[Saved entries]
::::::::::

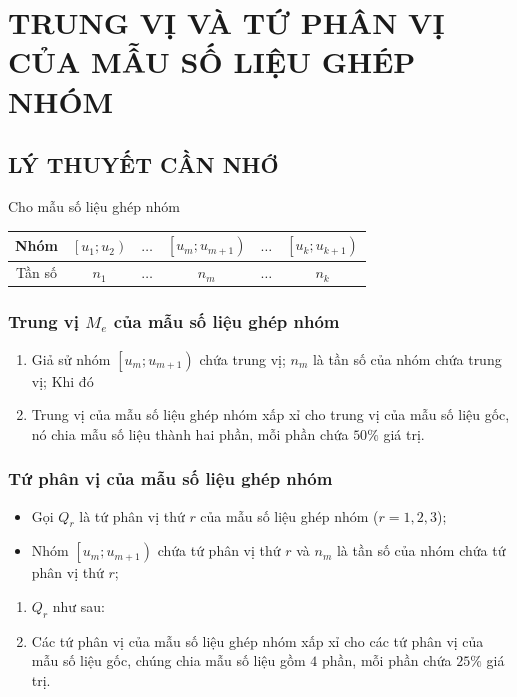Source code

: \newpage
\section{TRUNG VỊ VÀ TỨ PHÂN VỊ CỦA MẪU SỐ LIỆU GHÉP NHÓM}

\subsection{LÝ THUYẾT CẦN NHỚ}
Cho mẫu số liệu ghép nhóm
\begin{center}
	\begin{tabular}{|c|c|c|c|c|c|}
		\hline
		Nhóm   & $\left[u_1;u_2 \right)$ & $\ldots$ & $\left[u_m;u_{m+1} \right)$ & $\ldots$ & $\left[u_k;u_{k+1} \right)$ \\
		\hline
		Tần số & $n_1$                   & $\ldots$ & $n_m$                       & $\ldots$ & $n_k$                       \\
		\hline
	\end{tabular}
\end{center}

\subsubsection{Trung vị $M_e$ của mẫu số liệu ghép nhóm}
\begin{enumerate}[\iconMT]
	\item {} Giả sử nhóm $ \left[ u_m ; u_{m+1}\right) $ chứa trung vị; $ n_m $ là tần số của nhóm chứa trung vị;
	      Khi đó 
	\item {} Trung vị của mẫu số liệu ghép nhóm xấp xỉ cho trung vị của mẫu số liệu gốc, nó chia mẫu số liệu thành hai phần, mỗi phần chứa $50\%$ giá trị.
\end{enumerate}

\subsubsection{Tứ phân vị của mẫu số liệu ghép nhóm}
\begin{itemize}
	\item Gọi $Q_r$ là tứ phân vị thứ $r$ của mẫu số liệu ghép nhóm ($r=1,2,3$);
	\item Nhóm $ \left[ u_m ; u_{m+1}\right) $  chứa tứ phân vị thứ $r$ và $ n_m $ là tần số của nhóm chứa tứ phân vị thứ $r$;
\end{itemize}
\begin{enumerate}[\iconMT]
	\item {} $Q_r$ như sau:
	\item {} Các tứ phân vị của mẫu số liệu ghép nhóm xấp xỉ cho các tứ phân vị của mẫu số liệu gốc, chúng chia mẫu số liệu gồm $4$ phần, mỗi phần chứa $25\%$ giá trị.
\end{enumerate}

::::::::::

Your goal: Reproduce all the data as it stands. The pictures are not part of the copy.

Solution:
Source code

: \newpage
\section{TRUNG VỊ VÀ TỨ PHÂN VỊ CỦA MẪU SỐ LIỆU GHÉP NHÓM}

\subsection{LÝ THUYẾT CẦN NHỚ}
Cho mẫu số liệu ghép nhóm
\begin{center}
	\begin{tabular}{|c|c|c|c|c|c|}
		\hline
		Nhóm   & $\left[u_1;u_2 \right)$ & $\ldots$ & $\left[u_m;u_{m+1} \right)$ & $\ldots$ & $\left[u_k;u_{k+1} \right)$ \\
		\hline
		Tần số & $n_1$                   & $\ldots$ & $n_m$                       & $\ldots$ & $n_k$                       \\
		\hline
	\end{tabular}
\end{center}

\subsubsection{Trung vị $M_e$ của mẫu số liệu ghép nhóm}
\begin{enumerate}[\iconMT]
	\item {} Giả sử nhóm $ \left[ u_m ; u_{m+1}\right) $ chứa trung vị; $ n_m $ là tần số của nhóm chứa trung vị;
	      Khi đó 
	\item {} Trung vị của mẫu số liệu ghép nhóm xấp xỉ cho trung vị của mẫu số liệu gốc, nó chia mẫu số liệu thành hai phần, mỗi phần chứa $50\%$ giá trị.
\end{enumerate}

\subsubsection{Tứ phân vị của mẫu số liệu ghép nhóm}
\begin{itemize}
	\item Gọi $Q_r$ là tứ phân vị thứ $r$ của mẫu số liệu ghép nhóm ($r=1,2,3$);
	\item Nhóm $ \left[ u_m ; u_{m+1}\right) $  chứa tứ phân vị thứ $r$ và $ n_m $ là tần số của nhóm chứa tứ phân vị thứ $r$;
\end{itemize}
\begin{enumerate}[\iconMT]
	\item {} $Q_r$ như sau:
	\item {} Các tứ phân vị của mẫu số liệu ghép nhóm xấp xỉ cho các tứ phân vị của mẫu số liệu gốc, chúng chia mẫu số liệu gồm $4$ phần, mỗi phần chứa $25\%$ giá trị.
\end{enumerate}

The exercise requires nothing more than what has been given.